The development of NS-065/NCNP-01 is supported by the following grants.
- Japan Agency for Medical Research and Development (AMED) Research Grants
2015-2016 Project Promoting Clinical Trials for Development of New Drugs
2015-2016 Research and Development Grants for Comprehensive Research for Persons with Disabilities
- Health and Labour Sciences Research Grants
2012–2014 Grant for Clinical Trial on Development of New Drugs and Medical Devices (Clinical Research and Clinical Trial Coordination/Management)
2011–2013 Grant for Comprehensive Research on Disability Health and Welfare (Nervous and Muscular Diseases)
2014 Grant for Comprehensive Research and Development on Disability Health and Welfare (Nervous and Muscular Diseases)
- Intramural Research Grant for Neurological and Psychiatric Disorders of NCNP
Duchenne Muscular Dystrophy (DMD) and Exon Skipping Treatment
DMD is an inherited muscle disorder with the highest incidence that is limited to male children. The onset of disease is due to a deficiency in dystrophin, a protein which constitutes the framework of muscle cells. This deficiency arises from mutation of the dystrophin gene and results in progressive muscular depression. There is no effective treatment for DMD other than steroids which retard progression of the disease. Exon skipping is a therapeutic approach based on the use of a synthetic oligonucleotide, known as an antisense oligonucleotide, to restore the amino acid reading frame by artificially skipping certain exons of the transcription product (mRNA) to be translated into protein. Applied to DMD, this approach produces a dystrophin protein that is shorter than normal but still functional, to improve muscle function.

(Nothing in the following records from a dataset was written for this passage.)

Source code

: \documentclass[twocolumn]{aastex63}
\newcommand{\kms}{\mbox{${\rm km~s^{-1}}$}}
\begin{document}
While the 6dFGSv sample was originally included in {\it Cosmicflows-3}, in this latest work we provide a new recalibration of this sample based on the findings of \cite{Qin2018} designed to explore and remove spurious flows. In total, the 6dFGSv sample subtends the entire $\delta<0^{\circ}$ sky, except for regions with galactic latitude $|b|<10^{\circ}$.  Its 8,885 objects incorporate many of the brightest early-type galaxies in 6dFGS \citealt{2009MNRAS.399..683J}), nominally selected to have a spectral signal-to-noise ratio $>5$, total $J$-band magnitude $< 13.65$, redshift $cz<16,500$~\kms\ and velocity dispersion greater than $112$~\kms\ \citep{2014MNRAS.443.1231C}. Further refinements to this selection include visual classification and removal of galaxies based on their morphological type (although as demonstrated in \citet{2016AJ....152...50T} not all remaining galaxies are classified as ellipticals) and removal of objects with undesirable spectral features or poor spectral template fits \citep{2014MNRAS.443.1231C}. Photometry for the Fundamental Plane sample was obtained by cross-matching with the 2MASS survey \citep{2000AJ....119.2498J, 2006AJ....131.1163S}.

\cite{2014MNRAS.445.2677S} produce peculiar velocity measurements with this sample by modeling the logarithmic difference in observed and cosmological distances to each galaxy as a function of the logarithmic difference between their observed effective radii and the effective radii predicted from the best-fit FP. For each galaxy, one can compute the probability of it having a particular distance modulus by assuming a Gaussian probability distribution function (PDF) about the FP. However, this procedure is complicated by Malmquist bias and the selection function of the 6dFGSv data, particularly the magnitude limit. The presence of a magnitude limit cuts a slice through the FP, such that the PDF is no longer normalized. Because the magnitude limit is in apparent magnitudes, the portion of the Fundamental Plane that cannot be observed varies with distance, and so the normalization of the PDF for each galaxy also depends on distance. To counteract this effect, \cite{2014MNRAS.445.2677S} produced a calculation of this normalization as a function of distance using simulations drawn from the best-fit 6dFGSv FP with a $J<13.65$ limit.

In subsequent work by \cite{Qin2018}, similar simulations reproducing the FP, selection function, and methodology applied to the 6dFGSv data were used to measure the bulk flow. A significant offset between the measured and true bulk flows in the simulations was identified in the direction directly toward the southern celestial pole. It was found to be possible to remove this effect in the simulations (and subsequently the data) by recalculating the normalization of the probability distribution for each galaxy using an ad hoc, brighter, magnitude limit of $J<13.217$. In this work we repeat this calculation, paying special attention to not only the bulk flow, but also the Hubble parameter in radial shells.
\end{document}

This product is an antisense oligonucleotide drug synthesized from morpholino compounds. Oligonucleotide drugs have a structure similar to nucleic acids, which are the constituents of genes, and they target certain causative genes of a disease. They work by regulating the production of protein from the target gene. They are often called next-generation medicines because they are expected to lead to treatment of diseases that are untreatable with existing small molecules, with high specificity and high safety. NS-065/NCNP-01 has been developed as a therapeutic agent for DMD patients with mutation of the dystrophin gene amenable to exon 53 skipping.
This designation is to promote R&D in Japan aiming at early practical application for world's first, domestically-produced and innovative pharmaceutical products for serious and life-threatening diseases. This system is aiming to shorten a reviewing time for approval, facilitating a prioritized consultation and review for regulatory approval.
Title: “Systemic administration of the antisense oligonucleotide NS-065/NCNP-01 for skipping of exon-53 in patients with Duchenne muscular dystrophy”
Author: Komaki H, Nagata T, Saito T, Masuda S, Takeshita E, Sasaki M, Tachimori H, Nakamura H, Aoki Y, Takeda S.